### Records provided
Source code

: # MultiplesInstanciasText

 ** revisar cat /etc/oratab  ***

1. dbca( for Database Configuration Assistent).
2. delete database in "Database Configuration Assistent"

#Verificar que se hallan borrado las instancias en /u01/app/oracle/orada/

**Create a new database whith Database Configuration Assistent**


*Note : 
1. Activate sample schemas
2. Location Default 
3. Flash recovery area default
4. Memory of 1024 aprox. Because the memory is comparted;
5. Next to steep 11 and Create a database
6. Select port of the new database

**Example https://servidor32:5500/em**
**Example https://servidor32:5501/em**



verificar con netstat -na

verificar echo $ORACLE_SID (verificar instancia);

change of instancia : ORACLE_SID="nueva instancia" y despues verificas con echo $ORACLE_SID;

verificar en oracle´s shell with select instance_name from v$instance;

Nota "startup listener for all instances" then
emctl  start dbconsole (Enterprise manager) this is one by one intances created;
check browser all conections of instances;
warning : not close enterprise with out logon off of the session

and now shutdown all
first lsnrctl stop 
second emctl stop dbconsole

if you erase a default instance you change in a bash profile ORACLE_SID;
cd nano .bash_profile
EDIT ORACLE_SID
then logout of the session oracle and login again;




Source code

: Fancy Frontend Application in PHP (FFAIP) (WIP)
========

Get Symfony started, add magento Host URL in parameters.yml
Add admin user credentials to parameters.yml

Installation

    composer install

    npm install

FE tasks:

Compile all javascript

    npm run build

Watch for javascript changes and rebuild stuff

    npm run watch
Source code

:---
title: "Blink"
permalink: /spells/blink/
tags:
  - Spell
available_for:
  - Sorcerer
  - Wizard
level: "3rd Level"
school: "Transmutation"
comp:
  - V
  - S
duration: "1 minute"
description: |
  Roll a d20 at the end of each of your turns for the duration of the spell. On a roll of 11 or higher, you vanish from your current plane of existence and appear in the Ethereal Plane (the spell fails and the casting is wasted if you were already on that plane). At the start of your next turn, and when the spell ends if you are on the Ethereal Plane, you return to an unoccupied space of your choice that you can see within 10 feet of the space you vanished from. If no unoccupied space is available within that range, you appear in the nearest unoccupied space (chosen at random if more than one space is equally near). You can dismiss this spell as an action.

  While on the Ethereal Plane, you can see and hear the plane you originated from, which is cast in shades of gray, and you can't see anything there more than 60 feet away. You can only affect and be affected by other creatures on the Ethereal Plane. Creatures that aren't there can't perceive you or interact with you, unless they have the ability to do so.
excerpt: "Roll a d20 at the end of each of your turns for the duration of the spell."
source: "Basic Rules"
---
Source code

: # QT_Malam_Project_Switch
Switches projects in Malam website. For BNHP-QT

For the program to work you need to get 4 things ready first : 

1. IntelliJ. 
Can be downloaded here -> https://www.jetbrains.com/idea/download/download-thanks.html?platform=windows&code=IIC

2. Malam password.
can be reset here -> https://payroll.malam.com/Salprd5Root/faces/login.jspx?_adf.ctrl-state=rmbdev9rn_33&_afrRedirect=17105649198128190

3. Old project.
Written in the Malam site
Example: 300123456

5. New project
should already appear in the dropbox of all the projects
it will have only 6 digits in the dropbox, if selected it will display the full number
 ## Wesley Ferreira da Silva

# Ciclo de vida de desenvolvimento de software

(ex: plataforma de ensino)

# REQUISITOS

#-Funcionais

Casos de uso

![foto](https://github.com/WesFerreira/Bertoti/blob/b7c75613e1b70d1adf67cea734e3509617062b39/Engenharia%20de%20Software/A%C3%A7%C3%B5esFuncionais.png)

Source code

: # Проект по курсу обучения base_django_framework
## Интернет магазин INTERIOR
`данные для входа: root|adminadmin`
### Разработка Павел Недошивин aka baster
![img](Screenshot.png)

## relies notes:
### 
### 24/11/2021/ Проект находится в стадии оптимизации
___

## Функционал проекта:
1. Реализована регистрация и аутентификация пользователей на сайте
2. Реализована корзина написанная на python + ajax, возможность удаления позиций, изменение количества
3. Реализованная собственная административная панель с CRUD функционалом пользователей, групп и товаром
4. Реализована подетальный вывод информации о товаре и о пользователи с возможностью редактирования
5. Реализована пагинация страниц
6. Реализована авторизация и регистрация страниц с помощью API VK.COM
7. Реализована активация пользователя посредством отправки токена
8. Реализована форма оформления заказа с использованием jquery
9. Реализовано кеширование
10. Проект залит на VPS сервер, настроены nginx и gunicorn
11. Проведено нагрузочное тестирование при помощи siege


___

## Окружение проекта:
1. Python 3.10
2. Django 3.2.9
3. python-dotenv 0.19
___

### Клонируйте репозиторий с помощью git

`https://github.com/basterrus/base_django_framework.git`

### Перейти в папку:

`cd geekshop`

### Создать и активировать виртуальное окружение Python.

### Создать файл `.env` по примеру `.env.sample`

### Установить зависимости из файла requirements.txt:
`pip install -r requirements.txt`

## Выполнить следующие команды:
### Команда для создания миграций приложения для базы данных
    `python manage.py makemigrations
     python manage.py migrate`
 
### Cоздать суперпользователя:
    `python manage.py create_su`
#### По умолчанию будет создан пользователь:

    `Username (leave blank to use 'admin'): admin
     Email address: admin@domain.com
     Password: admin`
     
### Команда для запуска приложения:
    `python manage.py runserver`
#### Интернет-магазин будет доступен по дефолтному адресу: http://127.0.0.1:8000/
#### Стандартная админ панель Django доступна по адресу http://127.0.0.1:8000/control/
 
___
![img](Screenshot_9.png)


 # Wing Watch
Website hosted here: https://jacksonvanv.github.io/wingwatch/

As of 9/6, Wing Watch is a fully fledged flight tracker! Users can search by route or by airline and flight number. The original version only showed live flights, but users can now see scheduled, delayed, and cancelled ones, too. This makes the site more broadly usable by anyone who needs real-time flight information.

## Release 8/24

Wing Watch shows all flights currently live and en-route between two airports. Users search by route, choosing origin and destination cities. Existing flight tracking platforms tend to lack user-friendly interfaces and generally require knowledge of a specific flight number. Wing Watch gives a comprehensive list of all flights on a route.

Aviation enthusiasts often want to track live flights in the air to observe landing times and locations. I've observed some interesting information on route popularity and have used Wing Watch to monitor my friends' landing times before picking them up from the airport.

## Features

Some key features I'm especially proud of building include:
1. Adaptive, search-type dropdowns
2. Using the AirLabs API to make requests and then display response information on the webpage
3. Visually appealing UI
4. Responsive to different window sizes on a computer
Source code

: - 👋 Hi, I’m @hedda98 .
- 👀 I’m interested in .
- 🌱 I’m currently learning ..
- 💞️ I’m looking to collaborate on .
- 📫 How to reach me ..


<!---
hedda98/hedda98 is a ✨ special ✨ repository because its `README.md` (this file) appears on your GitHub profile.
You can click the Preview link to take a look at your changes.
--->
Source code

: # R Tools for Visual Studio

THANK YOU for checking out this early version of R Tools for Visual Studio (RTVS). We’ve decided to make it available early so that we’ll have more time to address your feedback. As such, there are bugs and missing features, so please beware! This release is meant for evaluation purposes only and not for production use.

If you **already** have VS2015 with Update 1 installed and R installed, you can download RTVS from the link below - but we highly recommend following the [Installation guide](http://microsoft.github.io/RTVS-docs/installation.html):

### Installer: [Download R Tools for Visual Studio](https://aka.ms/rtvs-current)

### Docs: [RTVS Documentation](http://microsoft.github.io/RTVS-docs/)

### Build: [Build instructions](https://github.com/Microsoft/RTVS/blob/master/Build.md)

### Exercise
Begin at the first line of the records above and quote every line verbatim through the one that contains "6. Select port of the new database".

### Response area
Source code

: # MultiplesInstanciasText

 ** revisar cat /etc/oratab  ***

1. dbca( for Database Configuration Assistent).
2. delete database in "Database Configuration Assistent"

#Verificar que se hallan borrado las instancias en /u01/app/oracle/orada/

**Create a new database whith Database Configuration Assistent**


*Note : 
1. Activate sample schemas
2. Location Default 
3. Flash recovery area default
4. Memory of 1024 aprox. Because the memory is comparted;
5. Next to steep 11 and Create a database
6. Select port of the new database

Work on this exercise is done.